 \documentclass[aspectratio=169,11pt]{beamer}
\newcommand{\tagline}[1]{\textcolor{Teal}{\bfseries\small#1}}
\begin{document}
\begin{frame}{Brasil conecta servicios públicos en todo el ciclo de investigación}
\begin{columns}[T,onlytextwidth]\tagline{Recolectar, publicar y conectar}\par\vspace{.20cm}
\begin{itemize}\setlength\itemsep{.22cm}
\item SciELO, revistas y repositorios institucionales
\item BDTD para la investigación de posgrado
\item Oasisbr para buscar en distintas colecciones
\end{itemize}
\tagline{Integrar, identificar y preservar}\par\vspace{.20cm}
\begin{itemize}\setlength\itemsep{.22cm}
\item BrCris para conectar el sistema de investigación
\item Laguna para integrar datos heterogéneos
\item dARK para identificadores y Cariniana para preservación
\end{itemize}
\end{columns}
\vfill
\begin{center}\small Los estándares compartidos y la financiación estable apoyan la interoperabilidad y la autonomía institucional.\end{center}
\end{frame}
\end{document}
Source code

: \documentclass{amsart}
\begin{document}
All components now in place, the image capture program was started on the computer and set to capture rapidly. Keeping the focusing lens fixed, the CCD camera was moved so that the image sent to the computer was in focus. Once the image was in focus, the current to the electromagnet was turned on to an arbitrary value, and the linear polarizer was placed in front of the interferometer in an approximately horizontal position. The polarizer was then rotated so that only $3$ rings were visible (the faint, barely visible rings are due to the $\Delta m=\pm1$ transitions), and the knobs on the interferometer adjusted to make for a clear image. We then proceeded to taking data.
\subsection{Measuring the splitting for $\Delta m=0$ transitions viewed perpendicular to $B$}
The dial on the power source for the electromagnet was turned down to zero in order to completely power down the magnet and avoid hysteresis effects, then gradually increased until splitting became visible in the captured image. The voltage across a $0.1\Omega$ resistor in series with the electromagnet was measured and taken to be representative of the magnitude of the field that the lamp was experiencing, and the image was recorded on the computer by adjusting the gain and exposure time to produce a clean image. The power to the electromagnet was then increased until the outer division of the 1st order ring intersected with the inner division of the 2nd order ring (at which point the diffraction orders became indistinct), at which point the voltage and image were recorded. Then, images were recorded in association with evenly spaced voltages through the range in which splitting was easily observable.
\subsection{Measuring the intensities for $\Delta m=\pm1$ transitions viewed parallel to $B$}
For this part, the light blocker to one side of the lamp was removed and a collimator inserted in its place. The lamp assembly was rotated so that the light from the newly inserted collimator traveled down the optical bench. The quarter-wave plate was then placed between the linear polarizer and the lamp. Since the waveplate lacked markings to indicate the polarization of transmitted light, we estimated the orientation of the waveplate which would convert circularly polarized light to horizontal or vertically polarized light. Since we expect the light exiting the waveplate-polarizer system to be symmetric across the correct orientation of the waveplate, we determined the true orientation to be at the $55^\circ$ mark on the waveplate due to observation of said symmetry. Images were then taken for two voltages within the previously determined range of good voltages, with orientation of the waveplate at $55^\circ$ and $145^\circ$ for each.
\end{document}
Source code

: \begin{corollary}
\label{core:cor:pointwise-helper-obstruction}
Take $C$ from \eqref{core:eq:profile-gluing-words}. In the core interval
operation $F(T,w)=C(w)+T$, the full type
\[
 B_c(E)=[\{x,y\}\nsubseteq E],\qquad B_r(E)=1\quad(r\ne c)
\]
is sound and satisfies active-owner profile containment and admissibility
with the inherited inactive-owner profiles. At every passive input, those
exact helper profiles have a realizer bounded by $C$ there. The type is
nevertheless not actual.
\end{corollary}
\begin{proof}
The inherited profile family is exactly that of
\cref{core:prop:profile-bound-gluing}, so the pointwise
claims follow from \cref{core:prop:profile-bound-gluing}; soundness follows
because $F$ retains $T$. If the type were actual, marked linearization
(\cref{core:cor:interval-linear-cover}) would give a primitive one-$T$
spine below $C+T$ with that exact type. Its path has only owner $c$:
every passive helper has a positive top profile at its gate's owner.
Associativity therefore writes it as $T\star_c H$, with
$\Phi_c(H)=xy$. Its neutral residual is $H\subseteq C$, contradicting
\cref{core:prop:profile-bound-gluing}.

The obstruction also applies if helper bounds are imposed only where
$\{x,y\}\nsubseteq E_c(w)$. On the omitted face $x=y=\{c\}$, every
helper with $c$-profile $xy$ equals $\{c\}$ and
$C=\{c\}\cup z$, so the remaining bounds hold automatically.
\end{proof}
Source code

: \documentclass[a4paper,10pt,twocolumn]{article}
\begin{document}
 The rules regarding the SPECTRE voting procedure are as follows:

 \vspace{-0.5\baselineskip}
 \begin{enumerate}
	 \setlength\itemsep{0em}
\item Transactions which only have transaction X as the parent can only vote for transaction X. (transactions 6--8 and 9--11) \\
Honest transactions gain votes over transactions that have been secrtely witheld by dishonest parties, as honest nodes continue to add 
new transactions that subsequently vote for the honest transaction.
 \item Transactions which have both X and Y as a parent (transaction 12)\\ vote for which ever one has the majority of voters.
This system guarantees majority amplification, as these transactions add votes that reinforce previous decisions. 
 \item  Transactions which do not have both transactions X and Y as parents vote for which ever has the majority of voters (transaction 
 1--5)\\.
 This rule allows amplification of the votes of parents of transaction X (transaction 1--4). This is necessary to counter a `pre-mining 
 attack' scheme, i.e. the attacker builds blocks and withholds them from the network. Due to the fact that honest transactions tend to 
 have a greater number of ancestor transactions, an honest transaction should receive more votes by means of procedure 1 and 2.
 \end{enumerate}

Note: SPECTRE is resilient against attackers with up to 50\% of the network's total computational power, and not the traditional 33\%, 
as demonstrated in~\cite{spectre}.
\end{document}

-=-=-=-=-

→ **TASK DESCRIPTION**
Wherever the string "amplification" appears in the entries above, list that line.

→ **SOLVED EXERCISE**
This system guarantees majority amplification, as these transactions add votes that reinforce previous decisions. 
 This rule allows amplification of the votes of parents of transaction X (transaction 1--4). This is necessary to counter a `pre-mining 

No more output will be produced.